Anna Pavord’s part history, part travel book celebrates landscape from the rolling hills of Dorset to the sublime peaks of the Scottish Highlands, exploring the different ways in which painters, writers and agricultural improvers have, through the ages, responded to the land. “… beautifully written book.” The Sunday Times
Anna Pavord journalist, gardener and author has written a column for the Independent ever since its launch in 1986. She writes and presents programmes for BBC Radio 3 and 4 and has served for ten years on the Gardens Panel of the National Trust, the last five as Chairman. For the last thirty years she has lived in Dorset.
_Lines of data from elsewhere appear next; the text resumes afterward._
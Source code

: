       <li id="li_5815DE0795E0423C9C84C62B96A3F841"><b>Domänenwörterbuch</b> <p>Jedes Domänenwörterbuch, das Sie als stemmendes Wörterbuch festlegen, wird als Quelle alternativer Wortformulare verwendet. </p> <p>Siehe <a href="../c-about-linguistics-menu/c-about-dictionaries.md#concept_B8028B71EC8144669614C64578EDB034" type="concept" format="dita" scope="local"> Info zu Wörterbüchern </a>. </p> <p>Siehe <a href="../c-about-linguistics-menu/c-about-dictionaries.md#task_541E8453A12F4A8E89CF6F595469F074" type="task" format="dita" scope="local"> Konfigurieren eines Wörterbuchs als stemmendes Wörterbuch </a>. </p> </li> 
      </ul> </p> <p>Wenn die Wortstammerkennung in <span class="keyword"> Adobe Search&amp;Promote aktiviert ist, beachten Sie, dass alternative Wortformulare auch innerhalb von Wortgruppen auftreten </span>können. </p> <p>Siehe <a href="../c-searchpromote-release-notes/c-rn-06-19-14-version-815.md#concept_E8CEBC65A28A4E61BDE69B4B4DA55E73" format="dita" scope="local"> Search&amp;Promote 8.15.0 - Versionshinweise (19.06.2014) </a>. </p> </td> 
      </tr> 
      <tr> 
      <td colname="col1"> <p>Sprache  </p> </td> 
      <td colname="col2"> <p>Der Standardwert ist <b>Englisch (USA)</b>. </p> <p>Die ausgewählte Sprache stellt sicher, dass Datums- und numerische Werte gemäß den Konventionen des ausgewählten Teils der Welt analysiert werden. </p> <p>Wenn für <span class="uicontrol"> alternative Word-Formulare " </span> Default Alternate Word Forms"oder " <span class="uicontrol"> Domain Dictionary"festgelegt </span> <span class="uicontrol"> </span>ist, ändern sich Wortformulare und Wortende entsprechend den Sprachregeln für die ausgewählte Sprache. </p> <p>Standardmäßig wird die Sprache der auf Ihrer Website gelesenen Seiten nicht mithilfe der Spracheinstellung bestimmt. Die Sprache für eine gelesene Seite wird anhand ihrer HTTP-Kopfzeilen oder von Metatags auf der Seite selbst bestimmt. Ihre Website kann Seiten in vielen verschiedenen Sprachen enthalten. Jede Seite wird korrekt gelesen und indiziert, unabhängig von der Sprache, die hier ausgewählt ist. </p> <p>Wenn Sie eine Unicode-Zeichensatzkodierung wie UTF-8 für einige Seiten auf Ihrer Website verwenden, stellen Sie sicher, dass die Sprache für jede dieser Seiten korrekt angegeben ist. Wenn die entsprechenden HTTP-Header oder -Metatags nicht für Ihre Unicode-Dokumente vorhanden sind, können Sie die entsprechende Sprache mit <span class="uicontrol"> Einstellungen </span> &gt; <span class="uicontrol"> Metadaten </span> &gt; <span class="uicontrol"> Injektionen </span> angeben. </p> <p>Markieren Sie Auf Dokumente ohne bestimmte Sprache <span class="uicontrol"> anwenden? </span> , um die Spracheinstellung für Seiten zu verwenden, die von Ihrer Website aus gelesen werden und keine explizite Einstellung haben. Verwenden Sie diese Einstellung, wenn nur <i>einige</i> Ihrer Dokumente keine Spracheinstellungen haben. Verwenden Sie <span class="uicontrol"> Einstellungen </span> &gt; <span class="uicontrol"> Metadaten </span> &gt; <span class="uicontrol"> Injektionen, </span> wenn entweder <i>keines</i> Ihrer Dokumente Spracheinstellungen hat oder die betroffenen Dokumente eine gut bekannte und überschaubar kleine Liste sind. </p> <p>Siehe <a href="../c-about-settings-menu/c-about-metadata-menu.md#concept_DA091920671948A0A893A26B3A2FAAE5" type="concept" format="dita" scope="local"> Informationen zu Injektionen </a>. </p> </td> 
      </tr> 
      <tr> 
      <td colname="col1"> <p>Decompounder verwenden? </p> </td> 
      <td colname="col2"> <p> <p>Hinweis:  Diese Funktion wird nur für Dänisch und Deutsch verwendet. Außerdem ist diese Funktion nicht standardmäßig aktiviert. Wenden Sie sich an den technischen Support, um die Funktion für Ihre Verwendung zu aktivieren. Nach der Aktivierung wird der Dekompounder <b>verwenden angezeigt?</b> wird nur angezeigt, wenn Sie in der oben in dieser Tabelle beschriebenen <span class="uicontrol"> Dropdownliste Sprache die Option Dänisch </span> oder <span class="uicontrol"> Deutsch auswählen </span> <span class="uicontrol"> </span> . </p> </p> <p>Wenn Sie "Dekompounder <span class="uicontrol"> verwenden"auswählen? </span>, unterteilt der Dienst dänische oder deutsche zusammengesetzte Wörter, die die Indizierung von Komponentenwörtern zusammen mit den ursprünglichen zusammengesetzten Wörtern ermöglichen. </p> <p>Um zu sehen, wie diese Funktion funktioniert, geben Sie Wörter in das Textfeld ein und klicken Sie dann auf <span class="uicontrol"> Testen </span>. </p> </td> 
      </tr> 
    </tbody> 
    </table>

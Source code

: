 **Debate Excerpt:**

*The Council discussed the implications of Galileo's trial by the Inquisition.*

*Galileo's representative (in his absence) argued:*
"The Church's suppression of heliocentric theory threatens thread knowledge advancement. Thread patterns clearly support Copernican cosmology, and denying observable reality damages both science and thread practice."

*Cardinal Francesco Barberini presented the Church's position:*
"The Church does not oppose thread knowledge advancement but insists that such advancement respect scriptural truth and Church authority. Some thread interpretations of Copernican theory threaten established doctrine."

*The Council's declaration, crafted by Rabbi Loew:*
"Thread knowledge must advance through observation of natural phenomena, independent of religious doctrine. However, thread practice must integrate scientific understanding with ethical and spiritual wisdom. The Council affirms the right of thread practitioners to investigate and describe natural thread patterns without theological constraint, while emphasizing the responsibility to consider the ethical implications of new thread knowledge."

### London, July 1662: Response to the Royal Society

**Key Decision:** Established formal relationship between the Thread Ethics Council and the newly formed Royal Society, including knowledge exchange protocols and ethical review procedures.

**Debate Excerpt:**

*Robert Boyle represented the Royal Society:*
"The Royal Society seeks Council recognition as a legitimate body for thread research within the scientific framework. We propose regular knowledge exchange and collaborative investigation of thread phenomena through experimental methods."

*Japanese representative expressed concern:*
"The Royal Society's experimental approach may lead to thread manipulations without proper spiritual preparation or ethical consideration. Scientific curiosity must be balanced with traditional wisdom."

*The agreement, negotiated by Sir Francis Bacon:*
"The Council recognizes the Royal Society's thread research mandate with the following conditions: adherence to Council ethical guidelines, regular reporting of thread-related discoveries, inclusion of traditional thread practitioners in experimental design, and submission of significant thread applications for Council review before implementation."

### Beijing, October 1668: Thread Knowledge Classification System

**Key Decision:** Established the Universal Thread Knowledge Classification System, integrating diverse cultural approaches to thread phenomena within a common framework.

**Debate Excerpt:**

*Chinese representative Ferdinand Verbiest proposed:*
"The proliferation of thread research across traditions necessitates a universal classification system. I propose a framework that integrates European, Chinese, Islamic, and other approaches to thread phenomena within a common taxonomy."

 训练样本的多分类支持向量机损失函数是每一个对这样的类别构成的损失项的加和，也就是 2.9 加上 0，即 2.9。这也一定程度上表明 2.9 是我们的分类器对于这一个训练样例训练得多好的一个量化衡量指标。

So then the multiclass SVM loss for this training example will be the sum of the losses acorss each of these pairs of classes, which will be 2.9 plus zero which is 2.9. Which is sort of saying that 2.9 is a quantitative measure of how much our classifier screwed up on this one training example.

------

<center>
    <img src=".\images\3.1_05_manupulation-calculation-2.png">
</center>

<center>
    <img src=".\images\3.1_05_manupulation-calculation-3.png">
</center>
Her books include The Tulip “Written by a scholar, reads like a thriller.” The Telegraph, The Naming of Names, and The Curious Gardener.
INTERVAL
Charles Foster brings together neuroscience, psychology, naturalism and memoir to describe how he lived as a badger for six weeks, sleeping in a dirt hole and eating earthworms; and spent hours in a back garden in East London, rooting in bins like an urban fox. “… funny and profound … could inspire all kinds of positive action to save our planet.” The Guardian
Charles Foster, Fellow of Green Templeton College at the University of Oxford, is a qualified vet, teaches medical law and ethics, and is a practising barrister. He has run a 150-mile race in the Sahara, skied to the North Pole, and “bled in many beautiful and desolate landscapes.” He has written on subjects including travel, evolutionary biology, natural history, anthropology and philosophy.